TASK DETAILS>
Locate each line in the records containing "numbers". Copy it.

─── RECORDED DATA ───

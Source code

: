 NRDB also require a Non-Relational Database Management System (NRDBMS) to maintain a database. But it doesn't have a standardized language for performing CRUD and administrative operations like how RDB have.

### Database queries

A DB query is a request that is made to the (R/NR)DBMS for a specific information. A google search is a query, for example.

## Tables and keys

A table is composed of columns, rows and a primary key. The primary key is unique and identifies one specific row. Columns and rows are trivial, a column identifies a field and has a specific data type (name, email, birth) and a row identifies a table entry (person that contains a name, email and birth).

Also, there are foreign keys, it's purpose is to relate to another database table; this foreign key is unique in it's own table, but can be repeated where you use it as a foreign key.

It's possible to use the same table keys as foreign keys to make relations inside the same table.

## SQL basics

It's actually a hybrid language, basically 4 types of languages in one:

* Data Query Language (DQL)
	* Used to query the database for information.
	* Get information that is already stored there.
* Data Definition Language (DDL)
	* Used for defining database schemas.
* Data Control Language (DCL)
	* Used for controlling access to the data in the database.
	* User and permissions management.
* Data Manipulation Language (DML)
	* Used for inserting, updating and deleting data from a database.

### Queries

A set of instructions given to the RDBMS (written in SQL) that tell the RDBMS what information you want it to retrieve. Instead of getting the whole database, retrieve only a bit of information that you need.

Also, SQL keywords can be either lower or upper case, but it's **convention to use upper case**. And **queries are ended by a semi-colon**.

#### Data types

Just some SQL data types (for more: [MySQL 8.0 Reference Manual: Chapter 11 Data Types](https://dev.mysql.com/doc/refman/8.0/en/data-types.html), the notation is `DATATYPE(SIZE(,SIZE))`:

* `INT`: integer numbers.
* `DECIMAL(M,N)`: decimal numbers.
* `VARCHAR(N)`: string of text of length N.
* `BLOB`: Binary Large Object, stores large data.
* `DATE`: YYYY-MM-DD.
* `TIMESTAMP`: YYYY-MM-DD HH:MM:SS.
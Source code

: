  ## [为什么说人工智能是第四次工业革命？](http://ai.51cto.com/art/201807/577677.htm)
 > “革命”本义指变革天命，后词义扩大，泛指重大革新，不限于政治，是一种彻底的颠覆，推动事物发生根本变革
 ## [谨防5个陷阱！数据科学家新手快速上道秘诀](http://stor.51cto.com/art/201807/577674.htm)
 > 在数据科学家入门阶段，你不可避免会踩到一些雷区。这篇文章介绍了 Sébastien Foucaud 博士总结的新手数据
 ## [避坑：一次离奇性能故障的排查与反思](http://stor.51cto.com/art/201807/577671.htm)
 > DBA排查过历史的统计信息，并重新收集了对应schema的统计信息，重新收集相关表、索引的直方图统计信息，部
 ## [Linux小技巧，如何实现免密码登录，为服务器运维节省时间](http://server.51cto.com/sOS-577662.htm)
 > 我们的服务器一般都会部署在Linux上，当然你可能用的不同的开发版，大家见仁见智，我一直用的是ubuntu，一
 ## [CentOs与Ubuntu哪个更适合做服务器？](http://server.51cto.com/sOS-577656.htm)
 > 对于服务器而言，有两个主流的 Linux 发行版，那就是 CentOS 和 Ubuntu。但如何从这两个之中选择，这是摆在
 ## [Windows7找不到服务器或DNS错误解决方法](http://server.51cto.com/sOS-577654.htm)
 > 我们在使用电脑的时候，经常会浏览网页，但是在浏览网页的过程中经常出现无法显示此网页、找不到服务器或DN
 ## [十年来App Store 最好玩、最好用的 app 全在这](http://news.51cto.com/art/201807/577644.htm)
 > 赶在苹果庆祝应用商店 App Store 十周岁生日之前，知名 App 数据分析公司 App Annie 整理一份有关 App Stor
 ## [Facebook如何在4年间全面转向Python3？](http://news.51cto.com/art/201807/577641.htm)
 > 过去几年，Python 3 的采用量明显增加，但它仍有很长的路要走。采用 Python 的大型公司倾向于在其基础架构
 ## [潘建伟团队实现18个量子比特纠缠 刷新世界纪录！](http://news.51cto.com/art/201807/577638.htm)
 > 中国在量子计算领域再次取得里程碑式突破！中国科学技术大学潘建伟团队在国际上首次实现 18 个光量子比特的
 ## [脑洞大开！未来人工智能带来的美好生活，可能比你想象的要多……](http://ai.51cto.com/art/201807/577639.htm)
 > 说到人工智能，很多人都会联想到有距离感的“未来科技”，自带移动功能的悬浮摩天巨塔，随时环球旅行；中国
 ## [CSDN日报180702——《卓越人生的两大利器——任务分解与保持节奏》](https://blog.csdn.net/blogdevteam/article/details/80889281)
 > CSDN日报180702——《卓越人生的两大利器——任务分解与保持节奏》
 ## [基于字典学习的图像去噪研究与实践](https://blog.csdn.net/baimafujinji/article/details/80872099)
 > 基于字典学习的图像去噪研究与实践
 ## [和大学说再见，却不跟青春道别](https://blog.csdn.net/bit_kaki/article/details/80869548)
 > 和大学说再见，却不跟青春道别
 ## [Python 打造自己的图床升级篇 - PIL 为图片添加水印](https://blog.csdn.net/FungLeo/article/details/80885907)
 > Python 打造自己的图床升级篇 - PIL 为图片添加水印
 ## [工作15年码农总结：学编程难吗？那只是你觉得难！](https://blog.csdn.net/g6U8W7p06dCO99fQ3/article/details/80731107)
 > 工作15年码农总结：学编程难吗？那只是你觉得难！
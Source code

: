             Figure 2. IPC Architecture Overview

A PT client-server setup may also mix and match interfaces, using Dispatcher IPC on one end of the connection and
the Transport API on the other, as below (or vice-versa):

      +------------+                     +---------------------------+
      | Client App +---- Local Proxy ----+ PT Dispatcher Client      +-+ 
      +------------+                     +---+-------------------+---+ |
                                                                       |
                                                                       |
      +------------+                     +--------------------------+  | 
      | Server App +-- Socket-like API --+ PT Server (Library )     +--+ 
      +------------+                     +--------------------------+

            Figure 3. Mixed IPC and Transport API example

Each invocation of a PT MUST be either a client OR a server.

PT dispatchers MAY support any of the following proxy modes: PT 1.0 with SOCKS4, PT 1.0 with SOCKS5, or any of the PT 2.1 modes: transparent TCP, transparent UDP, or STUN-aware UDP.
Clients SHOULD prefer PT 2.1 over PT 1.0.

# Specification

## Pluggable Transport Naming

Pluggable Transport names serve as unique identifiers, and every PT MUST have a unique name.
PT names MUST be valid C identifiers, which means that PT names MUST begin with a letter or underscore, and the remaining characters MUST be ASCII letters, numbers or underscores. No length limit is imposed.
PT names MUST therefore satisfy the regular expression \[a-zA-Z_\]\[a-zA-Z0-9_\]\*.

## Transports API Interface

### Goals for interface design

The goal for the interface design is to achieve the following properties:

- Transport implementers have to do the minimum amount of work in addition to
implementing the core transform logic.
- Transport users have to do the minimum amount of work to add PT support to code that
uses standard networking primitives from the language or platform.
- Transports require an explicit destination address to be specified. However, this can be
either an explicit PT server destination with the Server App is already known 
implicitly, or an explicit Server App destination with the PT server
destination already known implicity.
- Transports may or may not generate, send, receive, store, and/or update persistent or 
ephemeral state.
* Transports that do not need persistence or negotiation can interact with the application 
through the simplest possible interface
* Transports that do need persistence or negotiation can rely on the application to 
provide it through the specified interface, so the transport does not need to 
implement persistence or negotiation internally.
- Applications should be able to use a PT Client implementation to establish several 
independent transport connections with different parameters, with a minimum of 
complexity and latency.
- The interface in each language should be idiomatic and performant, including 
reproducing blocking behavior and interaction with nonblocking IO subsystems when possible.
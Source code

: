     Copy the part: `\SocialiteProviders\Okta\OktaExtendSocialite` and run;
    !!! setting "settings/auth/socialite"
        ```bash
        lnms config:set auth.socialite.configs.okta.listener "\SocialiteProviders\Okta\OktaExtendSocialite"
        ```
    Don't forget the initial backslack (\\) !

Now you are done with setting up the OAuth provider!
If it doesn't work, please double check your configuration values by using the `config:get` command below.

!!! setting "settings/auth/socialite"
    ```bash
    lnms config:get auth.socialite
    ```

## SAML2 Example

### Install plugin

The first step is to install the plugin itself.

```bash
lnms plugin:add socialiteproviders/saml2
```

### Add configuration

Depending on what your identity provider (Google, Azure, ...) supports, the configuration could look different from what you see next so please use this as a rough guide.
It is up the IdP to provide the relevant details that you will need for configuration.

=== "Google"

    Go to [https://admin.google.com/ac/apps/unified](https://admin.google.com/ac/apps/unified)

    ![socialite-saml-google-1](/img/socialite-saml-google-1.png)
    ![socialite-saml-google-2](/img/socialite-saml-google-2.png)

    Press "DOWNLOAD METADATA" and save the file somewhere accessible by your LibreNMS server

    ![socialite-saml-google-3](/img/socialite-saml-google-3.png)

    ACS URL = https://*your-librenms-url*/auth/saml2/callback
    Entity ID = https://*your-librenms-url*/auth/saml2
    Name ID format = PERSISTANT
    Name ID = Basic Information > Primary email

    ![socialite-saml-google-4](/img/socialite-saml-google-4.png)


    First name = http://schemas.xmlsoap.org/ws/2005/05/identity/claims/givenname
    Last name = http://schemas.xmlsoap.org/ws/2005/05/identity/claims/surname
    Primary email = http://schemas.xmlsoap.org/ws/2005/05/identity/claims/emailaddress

───

REPLY>
* `INT`: integer numbers.
* `DECIMAL(M,N)`: decimal numbers.
PT names MUST be valid C identifiers, which means that PT names MUST begin with a letter or underscore, and the remaining characters MUST be ASCII letters, numbers or underscores. No length limit is imposed.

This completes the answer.